Was that boring? Questions, comments, feedback, advice, suggestions on any of the above?

I consumed an unmentionable amount of strawberry bon-bons while writing this. Ew.

Friday, May 28, 2010

Let's List the Stats

I'm Anna. I'm a 23 year old college graduate who has no job and a meek outlook on that which is life. Unfortunately, I have a herd of seven 4-legged friends dwelling in my backyard. They eat too much and generally don't earn their upkeep. I try to tell them to work harder, but sometimes those leg yields are just too taxing. Bucking in protest is far less energy draining, and it usually comes with the reduction of weight on one's back. On the average occasion, I'm given a resentful equine eye-roll and then sneezed upon. Oh, life, isn't it grand?

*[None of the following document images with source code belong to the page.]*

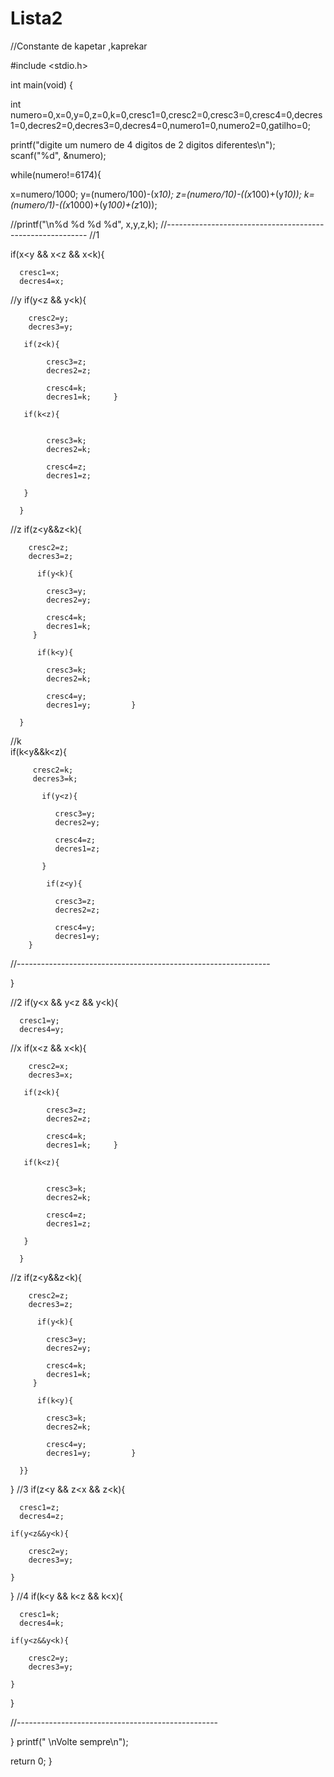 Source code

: # Lista2
//Constante de kapetar ,kaprekar

#include <stdio.h>

int main(void) {

int  numero=0,x=0,y=0,z=0,k=0,cresc1=0,cresc2=0,cresc3=0,cresc4=0,decres1=0,decres2=0,decres3=0,decres4=0,numero1=0,numero2=0,gatilho=0;
 
 printf("digite um numero de 4 digitos de 2 digitos diferentes\n");
   scanf("%d", &numero);


 while(numero!=6174){

 
   x=numero/1000;
   y=(numero/100)-(x*10);
   z=(numero/10)-((x*100)+(y*10));
   k=(numero/1)-((x*1000)+(y*100)+(z*10));

   //printf("\n%d %d %d %d", x,y,z,k);
  //----------------------------------------------------------
//1

if(x<y && x<z && x<k){

      cresc1=x;
      decres4=x;
//y
    if(y<z && y<k){

        cresc2=y;
        decres3=y;
   
       if(z<k){

            cresc3=z;
            decres2=z;

            cresc4=k;
            decres1=k;     }

       if(k<z){


            cresc3=k;
            decres2=k;

            cresc4=z;
            decres1=z;

       }

      }
//z
      if(z<y&&z<k){

        cresc2=z;
        decres3=z;

          if(y<k){

            cresc3=y;
            decres2=y;

            cresc4=k;
            decres1=k;
         }

          if(k<y){

            cresc3=k;
            decres2=k;

            cresc4=y;
            decres1=y;         }

      }

//k     
      if(k<y&&k<z){

         cresc2=k;
         decres3=k;

           if(y<z){

              cresc3=y;
              decres2=y;

              cresc4=z;
              decres1=z;             

           }

            if(z<y){

              cresc3=z;
              decres2=z;

              cresc4=y;
              decres1=y;      
        }

//---------------------------------------------------------------


  }
  
//2
if(y<x && y<z && y<k){

      cresc1=y;
      decres4=y;
//x
    if(x<z && x<k){

        cresc2=x;
        decres3=x;
   
       if(z<k){

            cresc3=z;
            decres2=z;

            cresc4=k;
            decres1=k;     }

       if(k<z){


            cresc3=k;
            decres2=k;

            cresc4=z;
            decres1=z;

       }

      }
//z
      if(z<y&&z<k){

        cresc2=z;
        decres3=z;

          if(y<k){

            cresc3=y;
            decres2=y;

            cresc4=k;
            decres1=k;
         }

          if(k<y){

            cresc3=k;
            decres2=k;

            cresc4=y;
            decres1=y;         }

      }}

  }
//3
if(z<y && z<x && z<k){

      cresc1=z;
      decres4=z;

    if(y<z&&y<k){

        cresc2=y;
        decres3=y;

    }

  }
//4
if(k<y && k<z && k<x){

      cresc1=k;
      decres4=k;

    if(y<z&&y<k){

        cresc2=y;
        decres3=y;

    }

  }


//--------------------------------------------------

 }
  printf(" \nVolte sempre\n");

  return 0;
}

So here's the scoop. I've recently returned from Florida (translate that to: "Been home two months. Just slacking off") and become rather...well, unemployed. Sitting on YardandGroom.com and complaining about the lack of jobs in my market only schmoozes over the parents for so long. Eventually, you have to send out that resume. Ahoy. We have problem numero uno. I haven't made a resume since my high school advisory class senior year. Oh boy. Google: Resume Templates. Asap.

So here we go. The main players in my life right now, other than myself, of course, are as follows.

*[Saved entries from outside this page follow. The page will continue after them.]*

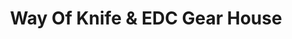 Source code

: ---
title: "Way Of Knife & EDC Gear House"
url: /traverse-city/way-of-knife-and-edc-gear-house/
shop: outdoor
--- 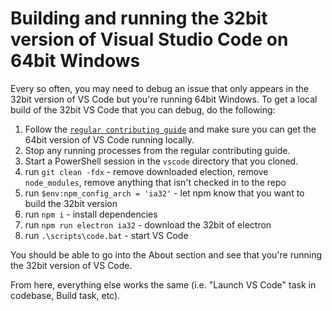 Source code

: # Building and running the 32bit version of Visual Studio Code on 64bit Windows

Every so often, you may need to debug an issue that only appears in the 32bit
version of VS Code but you're running 64bit Windows. To get a local build of the
32bit VS Code that you can debug, do the following:

1. Follow the
   [`regular contributing guide`](HTTPS://github.com/microsoft/vscode/wiki/How-to-Contribute)
   and make sure you can get the 64bit version of VS Code running locally.
1. Stop any running processes from the regular contributing guide.
1. Start a PowerShell session in the `vscode` directory that you cloned.
1. run `git clean -fdx` - remove downloaded election, remove `node_modules`,
   remove anything that isn't checked in to the repo
1. run `$env:npm_config_arch = 'ia32'` - let npm know that you want to build the
   32bit version
1. run `npm i` - install dependencies
1. run `npm run electron ia32` - download the 32bit of electron
1. run `.\scripts\code.bat` - start VS Code

You should be able to go into the About section and see that you're running the
32bit version of VS Code.

From here, everything else works the same (i.e. "Launch VS Code" task in
codebase, Build task, etc).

He Who Shall Not Be Named = No, this isn't the eighth book in the series. I just don't want to get in any more trouble than I'm already in. I'm sure you'll hear all about that later. He's not currently in the picture anyways, but I rode with him in Florida and he decided NOT to come back and ride nearby, thereby leaving poor defenseless me with the following hooligans.

Bella = 8 year old Thoroughbred mare. Generally speaking, she's about as good as it gets in this little fairytale I'm writing.

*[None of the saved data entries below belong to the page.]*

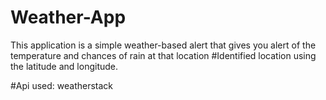 # Weather-App

This application is a simple weather-based alert that gives you alert of the temperature and chances of rain at that location
#Identified location using the latitude and longitude.

#Api used: weatherstack
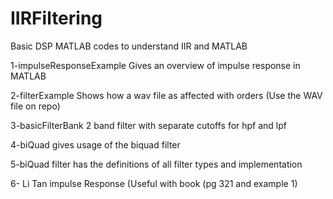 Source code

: # IIRFiltering
Basic DSP MATLAB codes to understand IIR and MATLAB

1-impulseResponseExample Gives an overview of impulse response in MATLAB

2-filterExample Shows how a wav file as affected with orders (Use the WAV file on repo)

3-basicFilterBank 2 band filter with separate cutoffs for hpf and lpf

4-biQuad gives usage of the biquad filter

5-biQuad filter has the definitions of all filter types and implementation

6- Li Tan impulse Response (Useful with book (pg 321 and example 1)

Patrick = 4 year old Thoroughbred gelding. He's my little (and I don't use that term lightly) sale project. His interests include bucking, falling over when girthed (but only when wearing an expensive saddle), constantly picking up the wrong lead, fighting the draw reins whenever possible, and entertaining himself with a party cup for 45 minutes straight. He also knows how to fetch. He's really a doll, I swear.

Bailey = 3 year old Holsteiner filly. Ah, my pride and joy. When I can actually get on her. Here lately the mounting process usually puts me in the dirt and a bad mood.

The others will come and go. Gotta go fill out my Howard County Horse Show Association membership form. We have a show to prepare for :/ This could get interesting...

An Introduction to My World of Equestrian Chaos

Whoever thought up the idea of an Equine college degree probably thought they were brilliant. It's the ultimate slacker degree. You can walk through the hallowed halls of your local equestrian school with years of experience and tons of know-how. Yippee. Four years of sleeping in and boozing it up. What they fail to tell you upon entrance, is that you're doomed to face multiple years of whoring yourself out to the highest bidder. This usually includes the farm with the least amount of clover, the fewest stalls, and a mexican to do all the heavy lifting. I mean, really, who's with me here?

Anywho, some of us even still miss that memo, and continue on their quest to equestrian stardom. Does anyone else find it ironic that the word 'quest' is built right into 'equestrian'? I think I just chuckled to myself.

On that note, I decided to run myself straight into pandemonium. More of it. Yup.

So this is the documented account of my daily mishaps and the opposite of whatever a 'mishap' is. Prepare yourselves. More is to come.